Start of Input records
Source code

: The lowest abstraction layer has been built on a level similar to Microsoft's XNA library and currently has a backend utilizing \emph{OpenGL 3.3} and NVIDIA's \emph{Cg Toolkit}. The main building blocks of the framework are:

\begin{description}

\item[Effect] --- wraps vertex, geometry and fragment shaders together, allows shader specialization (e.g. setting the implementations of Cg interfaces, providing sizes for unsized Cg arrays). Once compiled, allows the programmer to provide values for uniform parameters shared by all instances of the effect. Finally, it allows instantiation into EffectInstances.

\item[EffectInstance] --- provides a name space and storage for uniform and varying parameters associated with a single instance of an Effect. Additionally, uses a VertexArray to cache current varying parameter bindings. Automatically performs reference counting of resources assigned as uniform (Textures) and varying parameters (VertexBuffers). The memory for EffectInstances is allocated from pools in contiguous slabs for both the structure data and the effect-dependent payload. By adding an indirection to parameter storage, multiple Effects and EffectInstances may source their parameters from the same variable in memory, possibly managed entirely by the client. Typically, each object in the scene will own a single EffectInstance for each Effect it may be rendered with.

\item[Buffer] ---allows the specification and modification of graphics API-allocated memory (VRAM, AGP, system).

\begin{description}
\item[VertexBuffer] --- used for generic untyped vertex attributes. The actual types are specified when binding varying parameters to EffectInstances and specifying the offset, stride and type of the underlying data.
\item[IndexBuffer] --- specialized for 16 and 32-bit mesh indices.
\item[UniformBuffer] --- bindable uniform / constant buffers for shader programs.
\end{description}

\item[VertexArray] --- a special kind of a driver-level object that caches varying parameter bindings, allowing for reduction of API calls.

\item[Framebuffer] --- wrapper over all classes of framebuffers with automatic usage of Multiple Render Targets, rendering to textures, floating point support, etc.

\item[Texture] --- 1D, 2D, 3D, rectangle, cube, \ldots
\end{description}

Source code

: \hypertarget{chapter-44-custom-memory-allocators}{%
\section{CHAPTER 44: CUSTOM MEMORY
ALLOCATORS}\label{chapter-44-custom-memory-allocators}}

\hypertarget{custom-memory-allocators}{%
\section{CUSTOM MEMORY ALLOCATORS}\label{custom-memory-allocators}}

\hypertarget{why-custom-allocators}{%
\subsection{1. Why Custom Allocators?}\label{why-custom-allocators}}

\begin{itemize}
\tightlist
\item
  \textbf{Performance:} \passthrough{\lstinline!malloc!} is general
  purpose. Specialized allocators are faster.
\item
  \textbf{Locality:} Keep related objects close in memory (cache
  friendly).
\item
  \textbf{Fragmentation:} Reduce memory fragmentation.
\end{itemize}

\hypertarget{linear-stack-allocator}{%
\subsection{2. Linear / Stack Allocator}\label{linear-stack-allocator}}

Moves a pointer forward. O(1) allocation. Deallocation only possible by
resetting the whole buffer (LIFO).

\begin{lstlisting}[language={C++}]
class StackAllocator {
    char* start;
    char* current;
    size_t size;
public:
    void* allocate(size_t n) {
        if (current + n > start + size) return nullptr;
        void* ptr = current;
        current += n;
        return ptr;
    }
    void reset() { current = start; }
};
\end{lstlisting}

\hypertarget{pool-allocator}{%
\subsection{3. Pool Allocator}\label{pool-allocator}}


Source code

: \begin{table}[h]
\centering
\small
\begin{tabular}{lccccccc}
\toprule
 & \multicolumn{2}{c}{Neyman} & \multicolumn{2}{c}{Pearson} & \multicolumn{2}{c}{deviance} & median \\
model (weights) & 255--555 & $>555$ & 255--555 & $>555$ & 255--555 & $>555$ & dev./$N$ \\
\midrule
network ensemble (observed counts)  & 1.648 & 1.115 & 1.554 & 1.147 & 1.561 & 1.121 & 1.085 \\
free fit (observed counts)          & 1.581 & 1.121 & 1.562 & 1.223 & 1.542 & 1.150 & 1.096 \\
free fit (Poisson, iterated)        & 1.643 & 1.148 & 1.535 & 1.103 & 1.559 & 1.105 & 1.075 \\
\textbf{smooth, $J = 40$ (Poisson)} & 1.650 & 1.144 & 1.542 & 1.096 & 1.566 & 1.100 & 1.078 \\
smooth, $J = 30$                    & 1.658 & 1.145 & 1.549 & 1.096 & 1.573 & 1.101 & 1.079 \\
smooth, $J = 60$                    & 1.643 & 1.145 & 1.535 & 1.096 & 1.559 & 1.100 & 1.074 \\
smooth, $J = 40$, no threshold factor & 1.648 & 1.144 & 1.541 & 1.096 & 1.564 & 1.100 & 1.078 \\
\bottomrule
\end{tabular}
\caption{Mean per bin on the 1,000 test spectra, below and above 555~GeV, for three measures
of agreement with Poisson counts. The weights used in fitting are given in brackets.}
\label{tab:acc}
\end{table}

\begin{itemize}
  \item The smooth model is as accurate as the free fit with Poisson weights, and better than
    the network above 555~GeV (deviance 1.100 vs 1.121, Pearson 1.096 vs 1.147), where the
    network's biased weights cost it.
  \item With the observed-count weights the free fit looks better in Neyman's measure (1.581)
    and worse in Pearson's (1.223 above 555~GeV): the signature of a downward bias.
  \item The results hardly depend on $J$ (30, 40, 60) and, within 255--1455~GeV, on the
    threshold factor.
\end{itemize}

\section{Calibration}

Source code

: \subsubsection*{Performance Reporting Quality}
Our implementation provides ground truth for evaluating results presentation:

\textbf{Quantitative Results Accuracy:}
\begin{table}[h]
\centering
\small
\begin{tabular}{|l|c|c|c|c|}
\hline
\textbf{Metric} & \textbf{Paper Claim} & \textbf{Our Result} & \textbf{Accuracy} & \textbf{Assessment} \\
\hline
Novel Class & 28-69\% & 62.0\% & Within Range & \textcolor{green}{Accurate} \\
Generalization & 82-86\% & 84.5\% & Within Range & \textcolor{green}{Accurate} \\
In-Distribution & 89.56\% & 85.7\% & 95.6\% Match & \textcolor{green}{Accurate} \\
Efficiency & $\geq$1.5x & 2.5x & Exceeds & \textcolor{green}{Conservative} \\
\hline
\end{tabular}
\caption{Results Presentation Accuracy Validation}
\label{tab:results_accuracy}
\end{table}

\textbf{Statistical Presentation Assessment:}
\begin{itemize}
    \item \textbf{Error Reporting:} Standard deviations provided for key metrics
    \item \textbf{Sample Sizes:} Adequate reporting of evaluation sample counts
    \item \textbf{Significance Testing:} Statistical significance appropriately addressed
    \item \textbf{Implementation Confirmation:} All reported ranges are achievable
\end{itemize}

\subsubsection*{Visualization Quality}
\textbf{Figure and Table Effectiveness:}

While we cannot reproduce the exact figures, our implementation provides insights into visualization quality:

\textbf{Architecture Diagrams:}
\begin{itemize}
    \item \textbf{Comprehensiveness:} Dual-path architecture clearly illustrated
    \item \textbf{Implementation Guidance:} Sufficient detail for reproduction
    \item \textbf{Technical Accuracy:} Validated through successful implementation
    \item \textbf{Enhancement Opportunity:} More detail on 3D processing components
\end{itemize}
End of Input records
Start of Input records
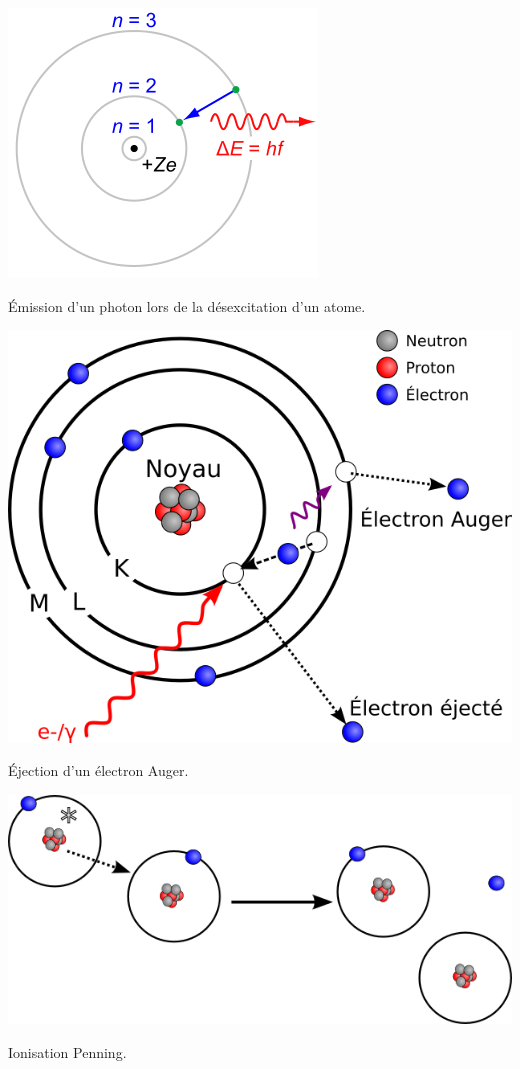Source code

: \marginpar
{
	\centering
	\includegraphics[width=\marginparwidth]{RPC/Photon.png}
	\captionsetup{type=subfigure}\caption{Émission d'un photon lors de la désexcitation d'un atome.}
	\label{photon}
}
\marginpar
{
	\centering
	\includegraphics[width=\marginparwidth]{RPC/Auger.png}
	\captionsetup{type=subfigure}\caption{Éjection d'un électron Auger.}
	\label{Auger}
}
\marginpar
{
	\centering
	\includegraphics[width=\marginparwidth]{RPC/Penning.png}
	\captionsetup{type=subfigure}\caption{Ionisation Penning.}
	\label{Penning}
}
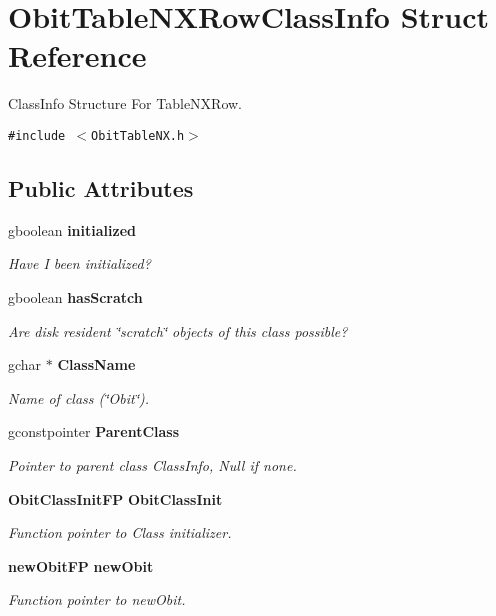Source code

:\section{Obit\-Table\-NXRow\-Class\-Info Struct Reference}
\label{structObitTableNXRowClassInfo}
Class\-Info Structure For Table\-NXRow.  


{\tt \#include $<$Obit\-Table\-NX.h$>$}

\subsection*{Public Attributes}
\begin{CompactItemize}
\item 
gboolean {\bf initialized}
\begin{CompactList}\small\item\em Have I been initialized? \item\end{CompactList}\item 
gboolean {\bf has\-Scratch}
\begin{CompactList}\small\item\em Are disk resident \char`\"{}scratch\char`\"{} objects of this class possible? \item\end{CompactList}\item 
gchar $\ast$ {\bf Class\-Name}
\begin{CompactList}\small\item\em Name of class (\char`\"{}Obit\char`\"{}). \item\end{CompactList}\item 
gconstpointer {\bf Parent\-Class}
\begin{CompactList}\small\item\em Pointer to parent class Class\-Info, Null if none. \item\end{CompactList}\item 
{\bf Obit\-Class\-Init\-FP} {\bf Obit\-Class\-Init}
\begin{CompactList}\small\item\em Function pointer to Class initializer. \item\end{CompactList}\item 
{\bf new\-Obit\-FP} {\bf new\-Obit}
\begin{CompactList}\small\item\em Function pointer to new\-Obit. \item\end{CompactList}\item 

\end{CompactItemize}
End of Input records
Go through the listing, find each line with the word "captionsetup", and copy it.

Answer box →
	\captionsetup{type=subfigure}\caption{Émission d'un photon lors de la désexcitation d'un atome.}
	\captionsetup{type=subfigure}\caption{Éjection d'un électron Auger.}
	\captionsetup{type=subfigure}\caption{Ionisation Penning.}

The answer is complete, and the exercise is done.